Companies spend huge amounts of money on advertising. In fact, quite a few of them spend as much on their campaigns as they earn from their brands. But companies should be disappointed from the payoff that they get from their spending on advertising. Only about a third of all ad campaigns have a significant immediate impact on sales, and a fewer than a quarter have any prolonged effect.
Senior management is no longer involved in the advertising efforts of the company. Most ad decisions are now relegated to low-level marketing functionaries who are more concerned with selling proposals up the chain of command than with taking risks or achieving excellence. The whole process for developing ads is more focused on working the bureaucracy than on promoting creativity.
The ad agencies do not have leaders of the type of Leo Burnett and David Ogilvy, and top managers rarely talk to their agency counterparts.
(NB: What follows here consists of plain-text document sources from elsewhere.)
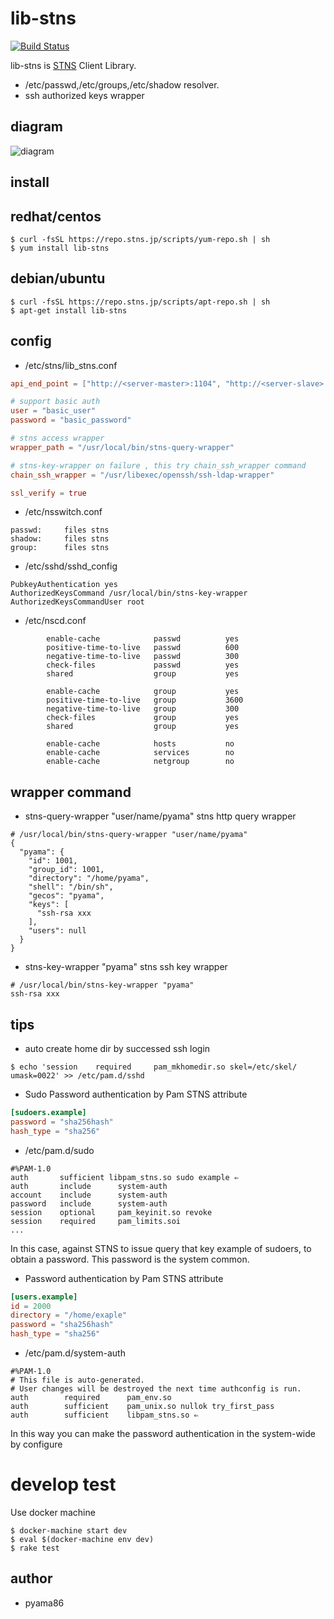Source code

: # lib-stns
[![Build Status](https://travis-ci.org/STNS/lib-stns.svg?branch=master)](https://travis-ci.org/STNS/lib-stns)

lib-stns is [STNS](https://github.com/pyama86/STNS) Client Library.
* /etc/passwd,/etc/groups,/etc/shadow resolver.
* ssh authorized keys wrapper

## diagram
![diagram](https://cloud.githubusercontent.com/assets/8022082/14065462/37435f26-f465-11e5-9d3a-c25b81cf6ae1.png)

## install
## redhat/centos
```
$ curl -fsSL https://repo.stns.jp/scripts/yum-repo.sh | sh
$ yum install lib-stns
```
## debian/ubuntu
```
$ curl -fsSL https://repo.stns.jp/scripts/apt-repo.sh | sh
$ apt-get install lib-stns
```

## config
* /etc/stns/lib_stns.conf
```toml
api_end_point = ["http://<server-master>:1104", "http://<server-slave>:1104"]

# support basic auth
user = "basic_user"
password = "basic_password"

# stns access wrapper
wrapper_path = "/usr/local/bin/stns-query-wrapper"

# stns-key-wrapper on failure , this try chain_ssh_wrapper command
chain_ssh_wrapper = "/usr/libexec/openssh/ssh-ldap-wrapper"

ssl_verify = true
```

* /etc/nsswitch.conf
```
passwd:     files stns
shadow:     files stns
group:      files stns
```

* /etc/sshd/sshd_config

```
PubkeyAuthentication yes
AuthorizedKeysCommand /usr/local/bin/stns-key-wrapper
AuthorizedKeysCommandUser root
```

* /etc/nscd.conf
```
        enable-cache            passwd          yes
        positive-time-to-live   passwd          600
        negative-time-to-live   passwd          300
        check-files             passwd          yes
        shared                  group           yes

        enable-cache            group           yes
        positive-time-to-live   group           3600
        negative-time-to-live   group           300
        check-files             group           yes
        shared                  group           yes

        enable-cache            hosts           no
        enable-cache            services        no
        enable-cache            netgroup        no
```

## wrapper command
* stns-query-wrapper "user/name/pyama"
stns http query wrapper
```
# /usr/local/bin/stns-query-wrapper "user/name/pyama"
{
  "pyama": {
    "id": 1001,
    "group_id": 1001,
    "directory": "/home/pyama",
    "shell": "/bin/sh",
    "gecos": "pyama",
    "keys": [
      "ssh-rsa xxx
    ],
    "users": null
  }
}
```

* stns-key-wrapper "pyama"
stns ssh key wrapper
```
# /usr/local/bin/stns-key-wrapper "pyama"
ssh-rsa xxx
```

## tips
* auto create home dir by successed ssh login
```
$ echo 'session    required     pam_mkhomedir.so skel=/etc/skel/ umask=0022' >> /etc/pam.d/sshd
```

* Sudo Password authentication by Pam
STNS attribute

```toml
[sudoers.example]
password = "sha256hash"
hash_type = "sha256"
```

* /etc/pam.d/sudo
```
#%PAM-1.0
auth       sufficient libpam_stns.so sudo example ⇐
auth       include      system-auth
account    include      system-auth
password   include      system-auth
session    optional     pam_keyinit.so revoke
session    required     pam_limits.soi
...
```

In this case, against STNS to issue query that key example of sudoers, to obtain a password.
This password is the system common.

* Password authentication by Pam
STNS attribute
```toml
[users.example]
id = 2000
directory = "/home/exaple"
password = "sha256hash"
hash_type = "sha256"
```
* /etc/pam.d/system-auth
```
#%PAM-1.0
# This file is auto-generated.
# User changes will be destroyed the next time authconfig is run.
auth        required      pam_env.so
auth        sufficient    pam_unix.so nullok try_first_pass
auth        sufficient    libpam_stns.so ⇐
```

In this way you can make the password authentication in the system-wide by configure

# develop test
Use docker machine

```
$ docker-machine start dev
$ eval $(docker-machine env dev)
$ rake test
```

## author
* pyama86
As responsibility for advertising has been pushed downwards, companies have come to rely on rigid policies to make ad decisions. These policies give a business-like veneer to an artistic, subjective activity. All ad ideas go through “pretesting” that aims to predict an ad’s performance. Pretesting offers operational simplicity and streamlines a complex and messy process.
But the process is unreliable. Ads with great potential slip through the *****s, while managers waste time tweaking mediocre ads. In most companies an ad has to be approved by layers of bureaucracy and when it comes to senior executives, they are more concerned with reviewing their subordinates’ reasoning than with evaluating the campaign per se.
Because of such policies, the greatest intellectual engagement with a company’s advertisers takes place at the lower levels of management. And these managers are not expected to be creative but to sieve and sift. Therefore they select the safest ads-the ones unlikely to raise the eyebrows of their bosses. And obviously such ads do not move the audience either. The ads that could cause a stir are the first to be rejected.
The top executives need to reconnect with their ad agency and talk to their top people about their company’s brand portfolio and business strategy. The company’s ad policies will have to be reworked to promote creativity. They have to finally maintain a track of the campaigns that have succeeded.